(Data excerpts)
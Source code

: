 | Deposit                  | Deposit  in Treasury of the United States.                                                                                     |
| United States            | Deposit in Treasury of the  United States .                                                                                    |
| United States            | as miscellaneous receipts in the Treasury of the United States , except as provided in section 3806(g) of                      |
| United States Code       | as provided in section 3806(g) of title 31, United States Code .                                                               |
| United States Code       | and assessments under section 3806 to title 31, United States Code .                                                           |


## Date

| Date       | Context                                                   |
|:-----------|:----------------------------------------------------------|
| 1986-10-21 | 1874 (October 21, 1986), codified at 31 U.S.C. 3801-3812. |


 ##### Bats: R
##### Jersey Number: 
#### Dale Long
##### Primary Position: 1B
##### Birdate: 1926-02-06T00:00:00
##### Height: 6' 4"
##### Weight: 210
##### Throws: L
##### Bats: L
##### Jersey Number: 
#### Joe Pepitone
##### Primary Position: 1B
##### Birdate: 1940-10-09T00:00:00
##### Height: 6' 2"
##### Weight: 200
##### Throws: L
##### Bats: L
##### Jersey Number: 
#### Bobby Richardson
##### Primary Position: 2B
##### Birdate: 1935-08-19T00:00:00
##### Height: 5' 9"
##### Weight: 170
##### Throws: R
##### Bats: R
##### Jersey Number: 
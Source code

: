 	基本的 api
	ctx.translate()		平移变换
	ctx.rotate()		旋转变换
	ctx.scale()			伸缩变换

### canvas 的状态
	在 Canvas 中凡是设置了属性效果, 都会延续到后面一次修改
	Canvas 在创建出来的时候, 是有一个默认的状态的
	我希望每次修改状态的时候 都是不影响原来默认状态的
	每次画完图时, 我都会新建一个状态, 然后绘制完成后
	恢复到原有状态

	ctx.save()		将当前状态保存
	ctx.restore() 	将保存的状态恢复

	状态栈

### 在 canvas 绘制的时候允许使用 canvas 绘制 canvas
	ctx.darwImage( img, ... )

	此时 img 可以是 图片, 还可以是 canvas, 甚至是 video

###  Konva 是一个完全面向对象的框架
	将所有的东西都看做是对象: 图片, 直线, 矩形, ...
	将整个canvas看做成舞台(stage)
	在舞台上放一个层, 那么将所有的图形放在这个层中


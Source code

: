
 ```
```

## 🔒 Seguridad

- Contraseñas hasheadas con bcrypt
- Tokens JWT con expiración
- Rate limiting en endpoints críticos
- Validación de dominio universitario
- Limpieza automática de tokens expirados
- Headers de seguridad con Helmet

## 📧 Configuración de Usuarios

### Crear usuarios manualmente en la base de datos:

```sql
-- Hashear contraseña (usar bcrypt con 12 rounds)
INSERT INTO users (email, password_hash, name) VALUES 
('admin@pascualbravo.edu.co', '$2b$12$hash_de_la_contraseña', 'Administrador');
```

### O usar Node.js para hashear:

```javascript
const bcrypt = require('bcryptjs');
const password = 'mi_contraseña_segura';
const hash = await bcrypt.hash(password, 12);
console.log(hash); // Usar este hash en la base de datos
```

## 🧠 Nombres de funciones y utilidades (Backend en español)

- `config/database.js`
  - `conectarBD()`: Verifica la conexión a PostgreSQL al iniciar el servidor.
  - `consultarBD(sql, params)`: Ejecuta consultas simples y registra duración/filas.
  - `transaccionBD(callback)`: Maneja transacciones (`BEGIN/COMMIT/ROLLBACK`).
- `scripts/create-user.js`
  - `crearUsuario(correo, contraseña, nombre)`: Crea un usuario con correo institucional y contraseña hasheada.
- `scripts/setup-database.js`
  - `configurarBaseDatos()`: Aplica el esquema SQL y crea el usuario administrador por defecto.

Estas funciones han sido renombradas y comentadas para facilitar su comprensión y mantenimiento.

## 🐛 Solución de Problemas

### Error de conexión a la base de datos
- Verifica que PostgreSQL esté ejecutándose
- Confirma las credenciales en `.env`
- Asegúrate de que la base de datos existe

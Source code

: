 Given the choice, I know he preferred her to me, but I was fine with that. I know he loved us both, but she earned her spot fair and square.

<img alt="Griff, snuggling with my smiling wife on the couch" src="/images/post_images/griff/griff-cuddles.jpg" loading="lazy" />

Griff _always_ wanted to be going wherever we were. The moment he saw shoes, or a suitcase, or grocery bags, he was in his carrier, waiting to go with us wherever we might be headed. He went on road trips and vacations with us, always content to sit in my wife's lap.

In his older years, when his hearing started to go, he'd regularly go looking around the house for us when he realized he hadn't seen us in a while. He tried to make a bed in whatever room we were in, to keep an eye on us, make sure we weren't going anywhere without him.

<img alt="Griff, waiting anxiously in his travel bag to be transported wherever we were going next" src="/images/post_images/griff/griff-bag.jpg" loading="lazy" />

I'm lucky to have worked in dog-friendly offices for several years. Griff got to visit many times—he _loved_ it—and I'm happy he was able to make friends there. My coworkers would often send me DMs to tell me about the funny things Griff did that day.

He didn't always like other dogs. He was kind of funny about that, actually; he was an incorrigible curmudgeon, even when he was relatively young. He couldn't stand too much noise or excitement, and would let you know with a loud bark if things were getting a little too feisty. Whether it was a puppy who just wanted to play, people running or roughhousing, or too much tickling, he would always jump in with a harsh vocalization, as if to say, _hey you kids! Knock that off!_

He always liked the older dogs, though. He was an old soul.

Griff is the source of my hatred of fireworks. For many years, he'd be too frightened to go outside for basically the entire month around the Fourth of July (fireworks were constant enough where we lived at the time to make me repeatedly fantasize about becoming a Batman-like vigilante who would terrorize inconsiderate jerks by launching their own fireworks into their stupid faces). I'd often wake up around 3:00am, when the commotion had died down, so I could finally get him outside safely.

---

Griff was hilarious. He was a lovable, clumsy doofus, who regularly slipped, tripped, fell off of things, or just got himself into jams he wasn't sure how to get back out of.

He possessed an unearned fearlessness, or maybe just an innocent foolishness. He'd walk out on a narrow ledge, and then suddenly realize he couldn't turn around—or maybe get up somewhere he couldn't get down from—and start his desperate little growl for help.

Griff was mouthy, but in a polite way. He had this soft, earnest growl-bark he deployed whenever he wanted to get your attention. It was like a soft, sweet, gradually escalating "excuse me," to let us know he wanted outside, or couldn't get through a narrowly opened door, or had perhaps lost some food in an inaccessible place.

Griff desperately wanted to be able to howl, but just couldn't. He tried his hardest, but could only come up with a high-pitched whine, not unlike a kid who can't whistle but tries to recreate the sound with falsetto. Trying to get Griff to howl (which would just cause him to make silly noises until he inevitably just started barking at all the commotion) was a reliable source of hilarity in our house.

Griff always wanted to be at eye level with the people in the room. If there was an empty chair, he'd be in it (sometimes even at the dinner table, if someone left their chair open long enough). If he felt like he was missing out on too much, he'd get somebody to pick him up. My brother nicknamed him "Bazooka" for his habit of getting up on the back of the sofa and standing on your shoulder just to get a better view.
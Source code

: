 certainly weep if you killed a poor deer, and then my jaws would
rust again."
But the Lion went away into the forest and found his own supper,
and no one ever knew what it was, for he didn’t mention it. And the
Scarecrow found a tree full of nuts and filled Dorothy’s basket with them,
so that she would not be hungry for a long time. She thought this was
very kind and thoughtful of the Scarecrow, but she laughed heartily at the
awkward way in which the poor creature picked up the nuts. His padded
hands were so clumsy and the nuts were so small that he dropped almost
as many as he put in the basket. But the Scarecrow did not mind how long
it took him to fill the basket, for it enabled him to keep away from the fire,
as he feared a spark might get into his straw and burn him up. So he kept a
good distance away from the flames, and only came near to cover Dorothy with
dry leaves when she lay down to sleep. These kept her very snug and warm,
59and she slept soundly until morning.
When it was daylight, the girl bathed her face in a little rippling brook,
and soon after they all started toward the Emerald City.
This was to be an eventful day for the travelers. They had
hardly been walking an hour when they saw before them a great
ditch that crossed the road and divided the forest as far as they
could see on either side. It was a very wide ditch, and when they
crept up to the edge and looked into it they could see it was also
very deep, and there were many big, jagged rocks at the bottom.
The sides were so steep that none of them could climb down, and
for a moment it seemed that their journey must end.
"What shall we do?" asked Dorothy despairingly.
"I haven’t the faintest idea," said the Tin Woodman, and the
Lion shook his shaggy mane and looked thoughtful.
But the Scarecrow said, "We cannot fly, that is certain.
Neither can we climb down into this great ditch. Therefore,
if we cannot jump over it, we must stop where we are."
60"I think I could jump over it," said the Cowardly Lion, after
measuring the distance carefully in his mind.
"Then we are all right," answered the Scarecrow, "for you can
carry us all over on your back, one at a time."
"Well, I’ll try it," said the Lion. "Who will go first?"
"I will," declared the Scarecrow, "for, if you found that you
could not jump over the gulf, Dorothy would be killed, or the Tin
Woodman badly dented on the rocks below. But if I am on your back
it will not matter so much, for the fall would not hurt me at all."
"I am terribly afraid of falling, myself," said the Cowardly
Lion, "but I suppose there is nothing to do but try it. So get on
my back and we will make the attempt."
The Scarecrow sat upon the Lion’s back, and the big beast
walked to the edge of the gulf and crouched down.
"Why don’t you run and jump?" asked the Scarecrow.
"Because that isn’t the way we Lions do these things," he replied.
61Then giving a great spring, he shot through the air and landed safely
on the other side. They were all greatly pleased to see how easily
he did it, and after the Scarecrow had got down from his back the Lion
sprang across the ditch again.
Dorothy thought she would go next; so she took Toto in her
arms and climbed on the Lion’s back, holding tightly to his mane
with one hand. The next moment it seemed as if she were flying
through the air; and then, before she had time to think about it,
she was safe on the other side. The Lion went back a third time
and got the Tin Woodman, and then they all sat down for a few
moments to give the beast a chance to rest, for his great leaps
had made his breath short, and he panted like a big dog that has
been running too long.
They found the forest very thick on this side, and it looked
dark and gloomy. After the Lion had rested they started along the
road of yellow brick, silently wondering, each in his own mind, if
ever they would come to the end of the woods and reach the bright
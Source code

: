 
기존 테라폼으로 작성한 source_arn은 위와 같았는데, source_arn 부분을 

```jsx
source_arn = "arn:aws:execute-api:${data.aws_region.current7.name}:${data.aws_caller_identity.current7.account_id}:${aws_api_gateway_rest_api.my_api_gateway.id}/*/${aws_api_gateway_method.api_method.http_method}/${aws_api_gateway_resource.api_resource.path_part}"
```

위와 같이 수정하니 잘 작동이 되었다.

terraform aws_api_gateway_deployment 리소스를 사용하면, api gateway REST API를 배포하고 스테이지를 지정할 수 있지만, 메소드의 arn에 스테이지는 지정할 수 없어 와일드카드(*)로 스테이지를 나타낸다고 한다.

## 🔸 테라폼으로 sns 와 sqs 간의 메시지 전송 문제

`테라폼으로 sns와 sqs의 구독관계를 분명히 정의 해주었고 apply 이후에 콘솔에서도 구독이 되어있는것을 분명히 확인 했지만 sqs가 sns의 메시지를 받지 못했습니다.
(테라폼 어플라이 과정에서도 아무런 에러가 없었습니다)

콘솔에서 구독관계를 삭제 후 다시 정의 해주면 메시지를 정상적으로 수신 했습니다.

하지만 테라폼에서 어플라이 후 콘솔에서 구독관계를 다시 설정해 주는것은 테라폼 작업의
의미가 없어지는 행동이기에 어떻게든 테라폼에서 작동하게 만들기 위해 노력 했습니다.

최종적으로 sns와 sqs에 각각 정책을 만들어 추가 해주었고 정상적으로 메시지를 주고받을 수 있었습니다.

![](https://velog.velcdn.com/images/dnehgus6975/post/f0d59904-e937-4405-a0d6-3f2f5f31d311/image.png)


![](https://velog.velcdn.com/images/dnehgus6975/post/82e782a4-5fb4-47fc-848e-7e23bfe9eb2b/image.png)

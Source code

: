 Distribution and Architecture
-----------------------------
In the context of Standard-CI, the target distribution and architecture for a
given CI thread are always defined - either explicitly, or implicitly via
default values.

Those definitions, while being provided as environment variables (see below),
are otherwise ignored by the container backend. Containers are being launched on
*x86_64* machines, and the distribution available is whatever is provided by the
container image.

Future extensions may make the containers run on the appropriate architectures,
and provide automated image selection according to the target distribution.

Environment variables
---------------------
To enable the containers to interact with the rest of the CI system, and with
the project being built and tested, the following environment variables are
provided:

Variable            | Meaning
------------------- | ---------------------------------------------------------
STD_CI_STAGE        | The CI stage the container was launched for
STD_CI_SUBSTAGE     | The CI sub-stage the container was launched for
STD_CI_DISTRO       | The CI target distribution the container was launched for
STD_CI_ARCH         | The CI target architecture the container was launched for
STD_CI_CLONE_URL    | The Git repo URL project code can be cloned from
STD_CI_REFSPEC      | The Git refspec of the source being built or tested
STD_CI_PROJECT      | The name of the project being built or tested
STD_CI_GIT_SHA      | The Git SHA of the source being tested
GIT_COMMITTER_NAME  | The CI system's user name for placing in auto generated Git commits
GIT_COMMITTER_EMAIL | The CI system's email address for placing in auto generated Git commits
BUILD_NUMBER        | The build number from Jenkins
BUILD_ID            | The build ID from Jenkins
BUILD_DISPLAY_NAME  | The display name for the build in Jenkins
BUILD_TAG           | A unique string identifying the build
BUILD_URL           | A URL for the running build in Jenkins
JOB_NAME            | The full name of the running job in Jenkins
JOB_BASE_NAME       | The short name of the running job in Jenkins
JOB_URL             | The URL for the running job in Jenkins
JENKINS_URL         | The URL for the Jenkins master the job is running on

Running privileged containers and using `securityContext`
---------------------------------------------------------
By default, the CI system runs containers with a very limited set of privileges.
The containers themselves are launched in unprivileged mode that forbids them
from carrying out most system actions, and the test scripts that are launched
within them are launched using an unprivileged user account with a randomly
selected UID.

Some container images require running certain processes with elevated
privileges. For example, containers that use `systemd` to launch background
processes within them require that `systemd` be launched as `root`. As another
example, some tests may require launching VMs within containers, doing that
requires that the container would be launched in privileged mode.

» How to complete this task
Every line in the data that holds "build" should be copied out.

» Written solution
BUILD_NUMBER        | The build number from Jenkins
BUILD_ID            | The build ID from Jenkins
BUILD_DISPLAY_NAME  | The display name for the build in Jenkins
BUILD_TAG           | A unique string identifying the build
BUILD_URL           | A URL for the running build in Jenkins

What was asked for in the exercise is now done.